Get 2 or 3 of those rigs, and you have some nasty (in a good way) servers that would be gloriously fun to run MySQL Cluster, web servers and whatever else you want.

PXE/Network Boot Linux With Mac OS X Server

So I was in a situation where I want to upgrade the operating system on 10 blade servers that are in a data center. The problem is I really didn’t want to sit there and install the new operating systems on each one by one. The other issue is the servers don’t have CD/DVD drives in them since are blades.

I have a couple older Xserve G5s in the facility, so I figured why not use them as network boot servers for the Linux machines? By default OS X Server has a service for NetBoot (which is not the same thing and can really only be used to boot other Mac machines). But Mac OS X Server also has all the underlying services already installed to make it able to be a server for PXE booting from normal Intel BIOS.

So what network services do we need exactly (at least for how I did it)?
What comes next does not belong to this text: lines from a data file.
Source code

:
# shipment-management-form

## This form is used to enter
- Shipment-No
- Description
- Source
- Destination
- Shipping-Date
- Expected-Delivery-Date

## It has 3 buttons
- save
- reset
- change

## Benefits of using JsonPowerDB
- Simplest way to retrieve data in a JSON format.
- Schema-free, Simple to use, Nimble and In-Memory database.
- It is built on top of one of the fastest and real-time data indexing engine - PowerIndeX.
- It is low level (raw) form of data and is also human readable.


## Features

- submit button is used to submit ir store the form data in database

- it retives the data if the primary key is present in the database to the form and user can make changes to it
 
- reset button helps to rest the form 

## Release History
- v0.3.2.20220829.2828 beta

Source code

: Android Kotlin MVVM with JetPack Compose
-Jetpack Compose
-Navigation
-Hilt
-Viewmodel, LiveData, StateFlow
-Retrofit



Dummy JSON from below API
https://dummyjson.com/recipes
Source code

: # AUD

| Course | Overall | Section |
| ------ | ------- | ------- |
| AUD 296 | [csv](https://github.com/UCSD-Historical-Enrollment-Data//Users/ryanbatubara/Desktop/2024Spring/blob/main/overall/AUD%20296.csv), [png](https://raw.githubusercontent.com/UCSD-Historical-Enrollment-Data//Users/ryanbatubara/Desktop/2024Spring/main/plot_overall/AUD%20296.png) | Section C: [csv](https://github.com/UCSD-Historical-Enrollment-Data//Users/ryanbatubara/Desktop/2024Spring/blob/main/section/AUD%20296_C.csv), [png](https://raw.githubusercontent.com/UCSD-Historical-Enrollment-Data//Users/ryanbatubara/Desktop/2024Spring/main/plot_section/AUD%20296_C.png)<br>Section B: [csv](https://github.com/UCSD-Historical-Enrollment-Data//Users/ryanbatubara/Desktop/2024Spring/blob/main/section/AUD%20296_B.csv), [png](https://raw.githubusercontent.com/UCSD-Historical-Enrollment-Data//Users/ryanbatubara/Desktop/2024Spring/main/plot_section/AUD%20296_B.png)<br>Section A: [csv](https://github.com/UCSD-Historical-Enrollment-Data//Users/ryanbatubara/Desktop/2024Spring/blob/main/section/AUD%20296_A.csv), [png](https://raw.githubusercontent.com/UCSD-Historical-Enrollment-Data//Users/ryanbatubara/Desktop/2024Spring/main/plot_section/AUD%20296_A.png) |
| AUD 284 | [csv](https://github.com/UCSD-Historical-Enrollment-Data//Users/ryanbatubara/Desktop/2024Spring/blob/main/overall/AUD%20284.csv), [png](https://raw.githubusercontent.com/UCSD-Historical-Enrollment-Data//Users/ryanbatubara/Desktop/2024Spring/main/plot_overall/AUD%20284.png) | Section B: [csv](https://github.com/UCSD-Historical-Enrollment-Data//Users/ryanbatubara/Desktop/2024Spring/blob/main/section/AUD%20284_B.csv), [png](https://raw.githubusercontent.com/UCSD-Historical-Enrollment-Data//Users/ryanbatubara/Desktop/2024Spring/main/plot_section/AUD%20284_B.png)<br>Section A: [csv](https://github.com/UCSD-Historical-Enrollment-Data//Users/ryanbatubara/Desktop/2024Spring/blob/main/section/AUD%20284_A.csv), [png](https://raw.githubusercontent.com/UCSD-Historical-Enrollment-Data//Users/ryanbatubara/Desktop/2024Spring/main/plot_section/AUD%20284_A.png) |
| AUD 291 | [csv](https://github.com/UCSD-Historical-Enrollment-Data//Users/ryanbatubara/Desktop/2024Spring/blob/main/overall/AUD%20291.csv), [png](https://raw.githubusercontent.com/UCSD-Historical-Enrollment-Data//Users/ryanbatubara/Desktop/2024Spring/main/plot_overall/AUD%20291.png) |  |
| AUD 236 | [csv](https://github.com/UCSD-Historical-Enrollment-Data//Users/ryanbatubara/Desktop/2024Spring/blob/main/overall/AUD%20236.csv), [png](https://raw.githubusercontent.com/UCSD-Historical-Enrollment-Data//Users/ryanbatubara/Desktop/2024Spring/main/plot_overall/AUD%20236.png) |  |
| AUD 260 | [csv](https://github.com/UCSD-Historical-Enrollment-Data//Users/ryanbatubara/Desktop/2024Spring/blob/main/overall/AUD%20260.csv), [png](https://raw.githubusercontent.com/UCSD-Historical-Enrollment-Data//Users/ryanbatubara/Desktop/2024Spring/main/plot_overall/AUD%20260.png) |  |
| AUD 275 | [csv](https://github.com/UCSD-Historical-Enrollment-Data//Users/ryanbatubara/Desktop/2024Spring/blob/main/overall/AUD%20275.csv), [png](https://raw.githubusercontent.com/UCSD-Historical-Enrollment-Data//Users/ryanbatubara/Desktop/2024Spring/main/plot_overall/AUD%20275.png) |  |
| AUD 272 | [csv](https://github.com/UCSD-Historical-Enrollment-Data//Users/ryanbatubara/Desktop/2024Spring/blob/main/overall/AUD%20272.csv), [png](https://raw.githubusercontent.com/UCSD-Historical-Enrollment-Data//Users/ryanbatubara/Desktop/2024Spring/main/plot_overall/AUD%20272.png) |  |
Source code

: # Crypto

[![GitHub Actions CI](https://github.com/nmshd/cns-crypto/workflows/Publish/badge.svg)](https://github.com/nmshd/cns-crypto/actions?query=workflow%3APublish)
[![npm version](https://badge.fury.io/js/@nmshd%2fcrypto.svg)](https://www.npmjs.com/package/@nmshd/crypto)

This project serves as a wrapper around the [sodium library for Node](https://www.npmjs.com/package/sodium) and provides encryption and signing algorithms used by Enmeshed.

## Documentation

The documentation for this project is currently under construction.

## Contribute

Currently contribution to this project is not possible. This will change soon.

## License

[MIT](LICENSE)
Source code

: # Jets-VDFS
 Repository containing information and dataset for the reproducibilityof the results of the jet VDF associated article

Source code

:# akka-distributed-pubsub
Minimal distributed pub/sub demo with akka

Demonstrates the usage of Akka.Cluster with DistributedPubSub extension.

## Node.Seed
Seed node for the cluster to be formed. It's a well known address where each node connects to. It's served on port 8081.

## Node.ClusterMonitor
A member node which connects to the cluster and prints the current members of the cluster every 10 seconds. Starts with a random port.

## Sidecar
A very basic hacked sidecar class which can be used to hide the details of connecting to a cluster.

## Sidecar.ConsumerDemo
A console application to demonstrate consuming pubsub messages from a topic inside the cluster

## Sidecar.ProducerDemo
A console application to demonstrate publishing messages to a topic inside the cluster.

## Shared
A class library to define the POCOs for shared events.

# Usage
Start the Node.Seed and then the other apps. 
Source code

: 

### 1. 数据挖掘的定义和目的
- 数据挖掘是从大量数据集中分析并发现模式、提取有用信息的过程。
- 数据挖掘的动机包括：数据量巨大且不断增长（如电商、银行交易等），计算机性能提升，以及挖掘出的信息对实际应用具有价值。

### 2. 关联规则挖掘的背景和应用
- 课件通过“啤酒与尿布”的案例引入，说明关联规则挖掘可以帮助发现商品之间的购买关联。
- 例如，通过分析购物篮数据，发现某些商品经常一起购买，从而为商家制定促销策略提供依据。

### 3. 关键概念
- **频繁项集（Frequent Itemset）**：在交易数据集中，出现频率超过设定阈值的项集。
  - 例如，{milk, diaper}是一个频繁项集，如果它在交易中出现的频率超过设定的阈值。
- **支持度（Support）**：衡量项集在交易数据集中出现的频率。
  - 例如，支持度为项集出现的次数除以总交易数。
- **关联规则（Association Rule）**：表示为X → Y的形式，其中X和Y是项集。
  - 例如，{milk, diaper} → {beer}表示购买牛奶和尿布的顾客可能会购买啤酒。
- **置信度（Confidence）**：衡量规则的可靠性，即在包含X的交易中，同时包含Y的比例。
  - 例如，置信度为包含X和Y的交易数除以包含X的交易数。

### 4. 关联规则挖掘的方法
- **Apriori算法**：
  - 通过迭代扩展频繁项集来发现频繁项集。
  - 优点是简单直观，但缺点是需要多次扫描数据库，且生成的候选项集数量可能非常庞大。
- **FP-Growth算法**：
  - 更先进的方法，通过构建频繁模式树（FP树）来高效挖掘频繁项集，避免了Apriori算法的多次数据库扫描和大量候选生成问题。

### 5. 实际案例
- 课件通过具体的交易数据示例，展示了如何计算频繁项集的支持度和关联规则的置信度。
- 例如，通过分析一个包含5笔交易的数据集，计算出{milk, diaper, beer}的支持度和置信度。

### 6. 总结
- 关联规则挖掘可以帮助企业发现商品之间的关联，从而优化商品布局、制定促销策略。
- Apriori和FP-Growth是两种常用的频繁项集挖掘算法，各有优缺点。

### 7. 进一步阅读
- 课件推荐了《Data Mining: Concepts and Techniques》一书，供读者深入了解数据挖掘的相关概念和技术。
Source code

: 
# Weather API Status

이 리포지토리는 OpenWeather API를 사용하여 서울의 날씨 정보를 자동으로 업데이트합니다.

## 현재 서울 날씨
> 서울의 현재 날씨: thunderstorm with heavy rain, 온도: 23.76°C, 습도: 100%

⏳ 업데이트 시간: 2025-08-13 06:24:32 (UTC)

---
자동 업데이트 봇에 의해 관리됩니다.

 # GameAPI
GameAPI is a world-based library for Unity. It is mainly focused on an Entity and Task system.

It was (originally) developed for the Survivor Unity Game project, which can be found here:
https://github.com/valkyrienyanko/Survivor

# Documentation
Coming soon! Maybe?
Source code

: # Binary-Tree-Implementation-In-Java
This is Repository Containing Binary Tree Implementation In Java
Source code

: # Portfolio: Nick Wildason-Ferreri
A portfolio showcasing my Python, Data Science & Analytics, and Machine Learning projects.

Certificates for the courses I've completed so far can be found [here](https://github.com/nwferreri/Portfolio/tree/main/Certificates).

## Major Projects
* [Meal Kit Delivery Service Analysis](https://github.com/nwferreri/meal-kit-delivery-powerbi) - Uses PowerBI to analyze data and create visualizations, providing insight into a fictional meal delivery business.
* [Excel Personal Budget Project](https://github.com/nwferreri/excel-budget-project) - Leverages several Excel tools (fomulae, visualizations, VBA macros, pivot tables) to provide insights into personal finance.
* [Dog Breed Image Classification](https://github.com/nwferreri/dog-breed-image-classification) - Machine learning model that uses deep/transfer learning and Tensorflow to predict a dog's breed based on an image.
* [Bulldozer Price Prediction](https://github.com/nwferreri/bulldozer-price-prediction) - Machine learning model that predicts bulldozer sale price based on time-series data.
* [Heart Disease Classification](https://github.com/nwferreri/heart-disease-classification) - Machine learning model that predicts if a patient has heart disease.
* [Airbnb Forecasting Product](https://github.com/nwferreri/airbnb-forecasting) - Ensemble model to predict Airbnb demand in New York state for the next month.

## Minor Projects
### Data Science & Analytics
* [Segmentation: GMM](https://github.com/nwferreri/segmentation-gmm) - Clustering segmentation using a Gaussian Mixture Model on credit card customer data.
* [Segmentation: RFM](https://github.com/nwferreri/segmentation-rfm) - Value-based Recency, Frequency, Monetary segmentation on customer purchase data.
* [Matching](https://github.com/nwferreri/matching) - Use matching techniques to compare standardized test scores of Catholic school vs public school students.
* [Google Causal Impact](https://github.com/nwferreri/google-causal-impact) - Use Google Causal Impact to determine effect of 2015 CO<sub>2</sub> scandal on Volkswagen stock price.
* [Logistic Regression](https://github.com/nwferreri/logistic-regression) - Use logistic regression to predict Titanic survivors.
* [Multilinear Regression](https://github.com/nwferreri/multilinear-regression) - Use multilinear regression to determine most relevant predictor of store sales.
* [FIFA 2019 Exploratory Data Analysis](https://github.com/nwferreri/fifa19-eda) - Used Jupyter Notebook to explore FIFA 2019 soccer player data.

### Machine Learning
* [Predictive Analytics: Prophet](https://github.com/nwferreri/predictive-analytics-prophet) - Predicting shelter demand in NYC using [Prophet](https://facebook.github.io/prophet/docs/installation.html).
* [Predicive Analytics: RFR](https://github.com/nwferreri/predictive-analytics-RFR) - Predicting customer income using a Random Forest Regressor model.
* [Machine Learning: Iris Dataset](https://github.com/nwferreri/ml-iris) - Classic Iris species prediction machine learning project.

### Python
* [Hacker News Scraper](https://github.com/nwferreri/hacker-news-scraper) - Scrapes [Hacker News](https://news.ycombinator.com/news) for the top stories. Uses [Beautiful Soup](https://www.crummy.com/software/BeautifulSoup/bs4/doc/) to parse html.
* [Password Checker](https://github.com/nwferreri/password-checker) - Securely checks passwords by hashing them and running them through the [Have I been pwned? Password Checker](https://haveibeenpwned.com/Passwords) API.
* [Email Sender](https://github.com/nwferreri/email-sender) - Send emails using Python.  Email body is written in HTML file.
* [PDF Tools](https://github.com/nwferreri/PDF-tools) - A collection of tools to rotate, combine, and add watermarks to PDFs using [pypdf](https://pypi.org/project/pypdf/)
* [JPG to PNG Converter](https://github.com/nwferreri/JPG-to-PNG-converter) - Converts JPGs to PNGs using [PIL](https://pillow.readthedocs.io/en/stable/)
DHCP, NFS, TFTP and optionally Web if you do an auto-install like I did.

Preface

This was written up in about 5 minutes mostly so I wouldn’t forget what I did in case I needed to do it again. Some assumptions are made like you aren’t completely new to Linux/Mac OS X administration. You can also have pxelinux boot to a operating system selection menu and some other things, but for what *I* wanted to do, I didn’t care about being able to boot into multiple operating systems/modes.

Setting Up The Server

Mac OS X Server makes it really simple to get DHCP, NFS and Web servers online since the normal Server Admin has a GUI for each.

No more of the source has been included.